Migrants, asylum seekers, and their advocates are envisioning alternative futures for Britain, actively wrestling with the hostile environment policy, and trying to find more just, if messy, answers to the question of who is welcome.
Freedom for all, Geneva Virasami
Political pamphlet, 2022
The political pamphlet was edited by Geneva Virasami, a British-Mauritian journalist dedicated to empowering young people through liberationist politics. She learnt from London’s grassroots activists volunteering at The Spark social justice festival in 2015 and 2016, has worked in TV and radio broadcast news, and is currently studying the Public History MA at UCL East. You can find more work on her Instagram page @genevas_convention.
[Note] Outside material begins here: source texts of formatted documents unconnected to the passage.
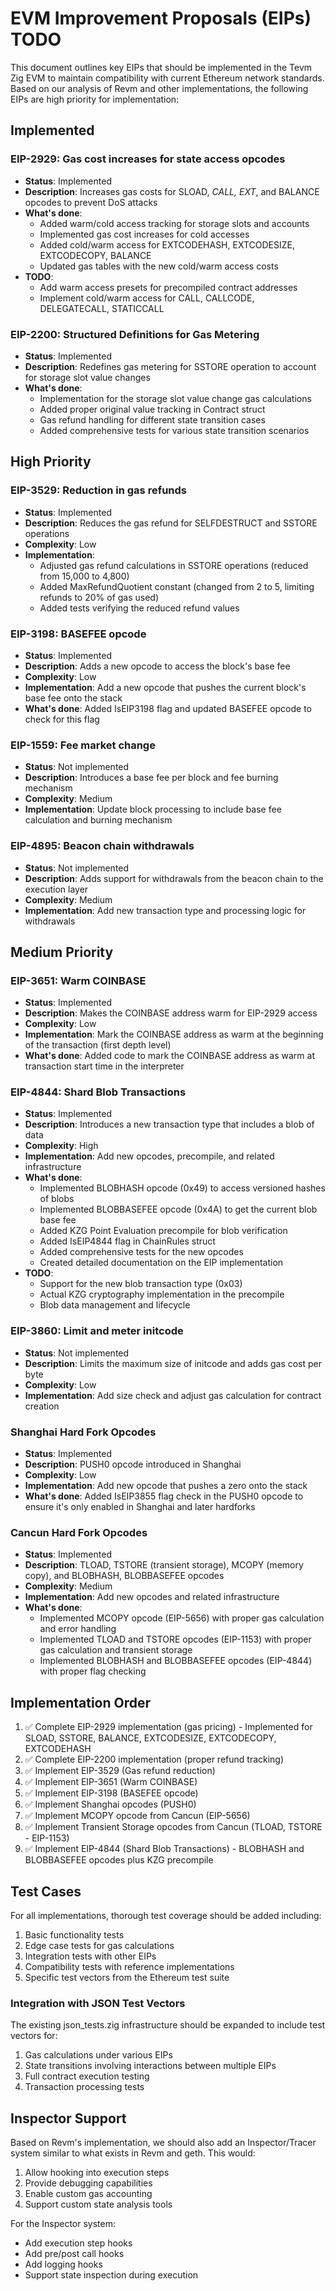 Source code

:# EVM Improvement Proposals (EIPs) TODO

This document outlines key EIPs that should be implemented in the Tevm Zig EVM to maintain compatibility with current Ethereum network standards. Based on our analysis of Revm and other implementations, the following EIPs are high priority for implementation:

## Implemented

### EIP-2929: Gas cost increases for state access opcodes

- **Status**: Implemented
- **Description**: Increases gas costs for SLOAD, *CALL, EXT*, and BALANCE opcodes to prevent DoS attacks
- **What's done**: 
  - Added warm/cold access tracking for storage slots and accounts
  - Implemented gas cost increases for cold accesses
  - Added cold/warm access for EXTCODEHASH, EXTCODESIZE, EXTCODECOPY, BALANCE
  - Updated gas tables with the new cold/warm access costs
- **TODO**: 
  - Add warm access presets for precompiled contract addresses
  - Implement cold/warm access for CALL, CALLCODE, DELEGATECALL, STATICCALL

### EIP-2200: Structured Definitions for Gas Metering

- **Status**: Implemented
- **Description**: Redefines gas metering for SSTORE operation to account for storage slot value changes
- **What's done**: 
  - Implementation for the storage slot value change gas calculations
  - Added proper original value tracking in Contract struct
  - Gas refund handling for different state transition cases
  - Added comprehensive tests for various state transition scenarios

## High Priority

### EIP-3529: Reduction in gas refunds

- **Status**: Implemented
- **Description**: Reduces the gas refund for SELFDESTRUCT and SSTORE operations
- **Complexity**: Low
- **Implementation**: 
  - Adjusted gas refund calculations in SSTORE operations (reduced from 15,000 to 4,800)
  - Added MaxRefundQuotient constant (changed from 2 to 5, limiting refunds to 20% of gas used)
  - Added tests verifying the reduced refund values

### EIP-3198: BASEFEE opcode

- **Status**: Implemented
- **Description**: Adds a new opcode to access the block's base fee
- **Complexity**: Low
- **Implementation**: Add a new opcode that pushes the current block's base fee onto the stack
- **What's done**: Added IsEIP3198 flag and updated BASEFEE opcode to check for this flag

### EIP-1559: Fee market change

- **Status**: Not implemented
- **Description**: Introduces a base fee per block and fee burning mechanism
- **Complexity**: Medium
- **Implementation**: Update block processing to include base fee calculation and burning mechanism

### EIP-4895: Beacon chain withdrawals

- **Status**: Not implemented
- **Description**: Adds support for withdrawals from the beacon chain to the execution layer
- **Complexity**: Medium
- **Implementation**: Add new transaction type and processing logic for withdrawals

## Medium Priority

### EIP-3651: Warm COINBASE

- **Status**: Implemented
- **Description**: Makes the COINBASE address warm for EIP-2929 access
- **Complexity**: Low
- **Implementation**: Mark the COINBASE address as warm at the beginning of the transaction (first depth level)
- **What's done**: Added code to mark the COINBASE address as warm at transaction start time in the interpreter

### EIP-4844: Shard Blob Transactions

- **Status**: Implemented
- **Description**: Introduces a new transaction type that includes a blob of data
- **Complexity**: High
- **Implementation**: Add new opcodes, precompile, and related infrastructure
- **What's done**: 
  - Implemented BLOBHASH opcode (0x49) to access versioned hashes of blobs
  - Implemented BLOBBASEFEE opcode (0x4A) to get the current blob base fee
  - Added KZG Point Evaluation precompile for blob verification
  - Added IsEIP4844 flag in ChainRules struct
  - Added comprehensive tests for the new opcodes
  - Created detailed documentation on the EIP implementation
- **TODO**:
  - Support for the new blob transaction type (0x03)
  - Actual KZG cryptography implementation in the precompile
  - Blob data management and lifecycle

### EIP-3860: Limit and meter initcode

- **Status**: Not implemented
- **Description**: Limits the maximum size of initcode and adds gas cost per byte
- **Complexity**: Low
- **Implementation**: Add size check and adjust gas calculation for contract creation

### Shanghai Hard Fork Opcodes

- **Status**: Implemented
- **Description**: PUSH0 opcode introduced in Shanghai
- **Complexity**: Low
- **Implementation**: Add new opcode that pushes a zero onto the stack
- **What's done**: Added IsEIP3855 flag check in the PUSH0 opcode to ensure it's only enabled in Shanghai and later hardforks

### Cancun Hard Fork Opcodes

- **Status**: Implemented
- **Description**: TLOAD, TSTORE (transient storage), MCOPY (memory copy), and BLOBHASH, BLOBBASEFEE opcodes
- **Complexity**: Medium
- **Implementation**: Add new opcodes and related infrastructure
- **What's done**: 
  - Implemented MCOPY opcode (EIP-5656) with proper gas calculation and error handling
  - Implemented TLOAD and TSTORE opcodes (EIP-1153) with proper gas calculation and transient storage 
  - Implemented BLOBHASH and BLOBBASEFEE opcodes (EIP-4844) with proper flag checking

## Implementation Order

1. ✅ Complete EIP-2929 implementation (gas pricing) - Implemented for SLOAD, SSTORE, BALANCE, EXTCODESIZE, EXTCODECOPY, EXTCODEHASH
2. ✅ Complete EIP-2200 implementation (proper refund tracking)
3. ✅ Implement EIP-3529 (Gas refund reduction)
4. ✅ Implement EIP-3651 (Warm COINBASE)
5. ✅ Implement EIP-3198 (BASEFEE opcode)
6. ✅ Implement Shanghai opcodes (PUSH0)
7. ✅ Implement MCOPY opcode from Cancun (EIP-5656)
8. ✅ Implement Transient Storage opcodes from Cancun (TLOAD, TSTORE - EIP-1153)
9. ✅ Implement EIP-4844 (Shard Blob Transactions) - BLOBHASH and BLOBBASEFEE opcodes plus KZG precompile

## Test Cases

For all implementations, thorough test coverage should be added including:

1. Basic functionality tests
2. Edge case tests for gas calculations
3. Integration tests with other EIPs
4. Compatibility tests with reference implementations
5. Specific test vectors from the Ethereum test suite

### Integration with JSON Test Vectors

The existing json_tests.zig infrastructure should be expanded to include test vectors for:

1. Gas calculations under various EIPs
2. State transitions involving interactions between multiple EIPs
3. Full contract execution testing 
4. Transaction processing tests

## Inspector Support

Based on Revm's implementation, we should also add an Inspector/Tracer system similar to what exists in Revm and geth. This would:

1. Allow hooking into execution steps
2. Provide debugging capabilities
3. Enable custom gas accounting
4. Support custom state analysis tools

For the Inspector system:
- Add execution step hooks
- Add pre/post call hooks
- Add logging hooks
- Support state inspection during execution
The front cover was designed by illustrator Jess Nash at Migrants in Culture, a design agency led by artists, designers and organisers with lived experience of the UK’s hostile immigration system. Beginning in 2018 as a volunteer-led advocacy network, they aim to make visible and to challenge the impact of the hostile environment on the culture sector and its workers.
Read the full pamphlet here.
H is for Hope, Creating Ground
This installation was created by women from Creating Ground – a not-for-profit that works with women from migrant backgrounds to promote cross-cultural awareness, learning and sharing through collaborative arts and educational projects. They encourage people to share their experiences, express their feelings and overcome difficulties through art.
After watching H is for Hostile Environment, the group reflected on its images of hope – flares, bubbles, and kites – and its focus on collective action. They then captured their own symbols of hope in bubbles.